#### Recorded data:
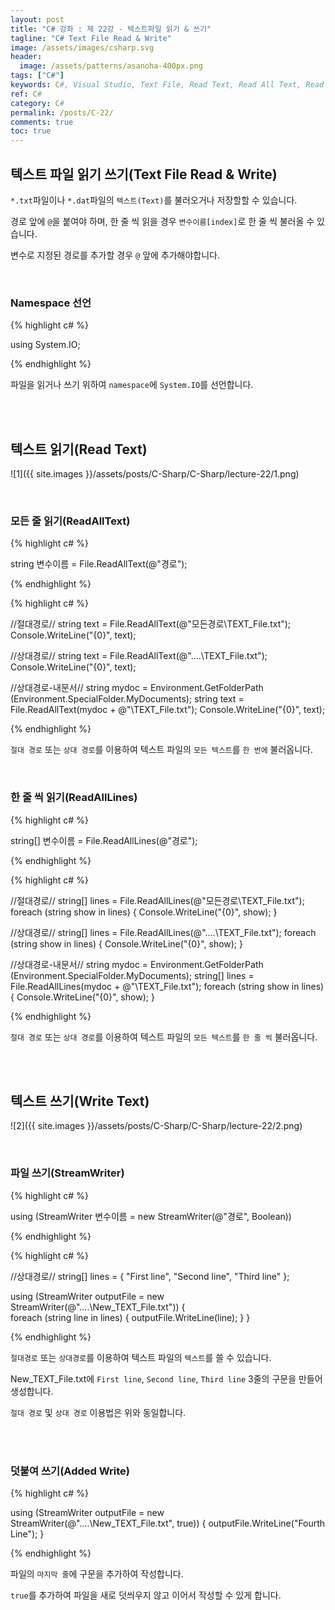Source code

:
 ```yaml
---
layout: post
title: "C# 강좌 : 제 22강 - 텍스트파일 읽기 & 쓰기"
tagline: "C# Text File Read & Write"
image: /assets/images/csharp.svg
header:
  image: /assets/patterns/asanoha-400px.png
tags: ["C#"]
keywords: C#, Visual Studio, Text File, Read Text, Read All Text, Read All Lines, Write Text, StreamWriter, Added Write
ref: C#
category: C#
permalink: /posts/C-22/
comments: true
toc: true
---
```


## 텍스트 파일 읽기 쓰기(Text File Read & Write)

`*.txt`파일이나 `*.dat`파일의 `텍스트(Text)`를 불러오거나 저장할할 수 있습니다. 

경로 앞에 `@`을 붙여야 하며, 한 줄 씩 읽을 경우 `변수이름[index]`로 한 줄 씩 불러올 수 있습니다.

변수로 지정된 경로를 추가할 경우 `@` 앞에 추가해야합니다.

<br>

### Namespace 선언

{% highlight c# %}

using System.IO;

{% endhighlight %}  

파일을 읽거나 쓰기 위하여 `namespace`에 `System.IO`를 선언합니다.

<br>
<br>

## 텍스트 읽기(Read Text)

![1]({{ site.images }}/assets/posts/C-Sharp/C-Sharp/lecture-22/1.png)

<br>

### 모든 줄 읽기(ReadAllText)

{% highlight c# %}

string 변수이름 = File.ReadAllText(@"경로");

{% endhighlight %}

{% highlight c# %}

//절대경로//
string text = File.ReadAllText(@"모든경로\TEXT_File.txt");
Console.WriteLine("{0}", text);

//상대경로//
string text = File.ReadAllText(@"..\..\TEXT_File.txt");
Console.WriteLine("{0}", text);

//상대경로-내문서//
string mydoc = Environment.GetFolderPath (Environment.SpecialFolder.MyDocuments);
string text = File.ReadAllText(mydoc + @"\TEXT_File.txt");
Console.WriteLine("{0}", text);

{% endhighlight %}  

`절대 경로` 또는 `상대 경로`를 이용하여 텍스트 파일의 `모든 텍스트`를 `한 번에` 불러옵니다.

<br>

### 한 줄 씩 읽기(ReadAllLines)

{% highlight c# %}

string[] 변수이름 = File.ReadAllLines(@"경로");

{% endhighlight %}

{% highlight c# %}

//절대경로//
string[] lines = File.ReadAllLines(@"모든경로\TEXT_File.txt");
foreach (string show in lines)
{ 
    Console.WriteLine("{0}", show);
}

//상대경로//
string[] lines = File.ReadAllLines(@"..\..\TEXT_File.txt");
foreach (string show in lines)
{ 
    Console.WriteLine("{0}", show);
}

//상대경로-내문서//
string mydoc = Environment.GetFolderPath (Environment.SpecialFolder.MyDocuments);
string[] lines = File.ReadAllLines(mydoc + @"\TEXT_File.txt");
foreach (string show in lines)
{ 
    Console.WriteLine("{0}", show);
}

{% endhighlight %}

`절대 경로` 또는 `상대 경로`를 이용하여 텍스트 파일의 `모든 텍스트`를 `한 줄 씩` 불러옵니다.

<br>
<br>

## 텍스트 쓰기(Write Text)

![2]({{ site.images }}/assets/posts/C-Sharp/C-Sharp/lecture-22/2.png)

<br>

### 파일 쓰기(StreamWriter)

{% highlight c# %}

using (StreamWriter 변수이름 = new StreamWriter(@"경로", Boolean))

{% endhighlight %}  

{% highlight c# %}

//상대경로//
string[] lines = { "First line", "Second line", "Third line" };

using (StreamWriter outputFile = new StreamWriter(@"..\..\New_TEXT_File.txt"))
{    
    foreach (string line in lines)
    {
        outputFile.WriteLine(line);
    }
}

{% endhighlight %}

`절대경로` 또는 `상대경로`를 이용하여 텍스트 파일의 `텍스트`를 쓸 수 있습니다.

New_TEXT_File.txt에 `First line`, `Second line`, `Third line` 3줄의 구문을 만들어 생성합니다.

`절대 경로` 및 `상대 경로` 이용법은 위와 동일합니다.

<br>
<br>

### 덧붙여 쓰기(Added Write)

{% highlight c# %}

using (StreamWriter outputFile = new StreamWriter(@"..\..\New_TEXT_File.txt", true))
{
    outputFile.WriteLine("Fourth Line");
}

{% endhighlight %}

파일의 `마지막 줄`에 구문을 추가하여 작성합니다.

`true`를 추가하여 파일을 새로 덧씌우지 않고 이어서 작성할 수 있게 합니다.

#### Instructions for the task:
Would you copy out every line of the data above exactly, minus the pictures?

#### Worked solution:
Source code

:
 ```yaml
---
layout: post
title: "C# 강좌 : 제 22강 - 텍스트파일 읽기 & 쓰기"
tagline: "C# Text File Read & Write"
image: /assets/images/csharp.svg
header:
  image: /assets/patterns/asanoha-400px.png
tags: ["C#"]
keywords: C#, Visual Studio, Text File, Read Text, Read All Text, Read All Lines, Write Text, StreamWriter, Added Write
ref: C#
category: C#
permalink: /posts/C-22/
comments: true
toc: true
---
```


## 텍스트 파일 읽기 쓰기(Text File Read & Write)

`*.txt`파일이나 `*.dat`파일의 `텍스트(Text)`를 불러오거나 저장할할 수 있습니다. 

경로 앞에 `@`을 붙여야 하며, 한 줄 씩 읽을 경우 `변수이름[index]`로 한 줄 씩 불러올 수 있습니다.

변수로 지정된 경로를 추가할 경우 `@` 앞에 추가해야합니다.

<br>

### Namespace 선언

{% highlight c# %}

using System.IO;

{% endhighlight %}  

파일을 읽거나 쓰기 위하여 `namespace`에 `System.IO`를 선언합니다.

<br>
<br>

## 텍스트 읽기(Read Text)

![1]({{ site.images }}/assets/posts/C-Sharp/C-Sharp/lecture-22/1.png)

<br>

### 모든 줄 읽기(ReadAllText)

{% highlight c# %}

string 변수이름 = File.ReadAllText(@"경로");

{% endhighlight %}

{% highlight c# %}

//절대경로//
string text = File.ReadAllText(@"모든경로\TEXT_File.txt");
Console.WriteLine("{0}", text);

//상대경로//
string text = File.ReadAllText(@"..\..\TEXT_File.txt");
Console.WriteLine("{0}", text);

//상대경로-내문서//
string mydoc = Environment.GetFolderPath (Environment.SpecialFolder.MyDocuments);
string text = File.ReadAllText(mydoc + @"\TEXT_File.txt");
Console.WriteLine("{0}", text);

{% endhighlight %}  

`절대 경로` 또는 `상대 경로`를 이용하여 텍스트 파일의 `모든 텍스트`를 `한 번에` 불러옵니다.

<br>

### 한 줄 씩 읽기(ReadAllLines)

{% highlight c# %}

string[] 변수이름 = File.ReadAllLines(@"경로");

{% endhighlight %}

{% highlight c# %}

//절대경로//
string[] lines = File.ReadAllLines(@"모든경로\TEXT_File.txt");
foreach (string show in lines)
{ 
    Console.WriteLine("{0}", show);
}

//상대경로//
string[] lines = File.ReadAllLines(@"..\..\TEXT_File.txt");
foreach (string show in lines)
{ 
    Console.WriteLine("{0}", show);
}

//상대경로-내문서//
string mydoc = Environment.GetFolderPath (Environment.SpecialFolder.MyDocuments);
string[] lines = File.ReadAllLines(mydoc + @"\TEXT_File.txt");
foreach (string show in lines)
{ 
    Console.WriteLine("{0}", show);
}

{% endhighlight %}

`절대 경로` 또는 `상대 경로`를 이용하여 텍스트 파일의 `모든 텍스트`를 `한 줄 씩` 불러옵니다.

<br>
<br>

## 텍스트 쓰기(Write Text)

![2]({{ site.images }}/assets/posts/C-Sharp/C-Sharp/lecture-22/2.png)

<br>

### 파일 쓰기(StreamWriter)

{% highlight c# %}

using (StreamWriter 변수이름 = new StreamWriter(@"경로", Boolean))

{% endhighlight %}  

{% highlight c# %}

//상대경로//
string[] lines = { "First line", "Second line", "Third line" };

using (StreamWriter outputFile = new StreamWriter(@"..\..\New_TEXT_File.txt"))
{    
    foreach (string line in lines)
    {
        outputFile.WriteLine(line);
    }
}

{% endhighlight %}

`절대경로` 또는 `상대경로`를 이용하여 텍스트 파일의 `텍스트`를 쓸 수 있습니다.

New_TEXT_File.txt에 `First line`, `Second line`, `Third line` 3줄의 구문을 만들어 생성합니다.

`절대 경로` 및 `상대 경로` 이용법은 위와 동일합니다.

<br>
<br>

### 덧붙여 쓰기(Added Write)

{% highlight c# %}

using (StreamWriter outputFile = new StreamWriter(@"..\..\New_TEXT_File.txt", true))
{
    outputFile.WriteLine("Fourth Line");
}

{% endhighlight %}

파일의 `마지막 줄`에 구문을 추가하여 작성합니다.

`true`를 추가하여 파일을 새로 덧씌우지 않고 이어서 작성할 수 있게 합니다.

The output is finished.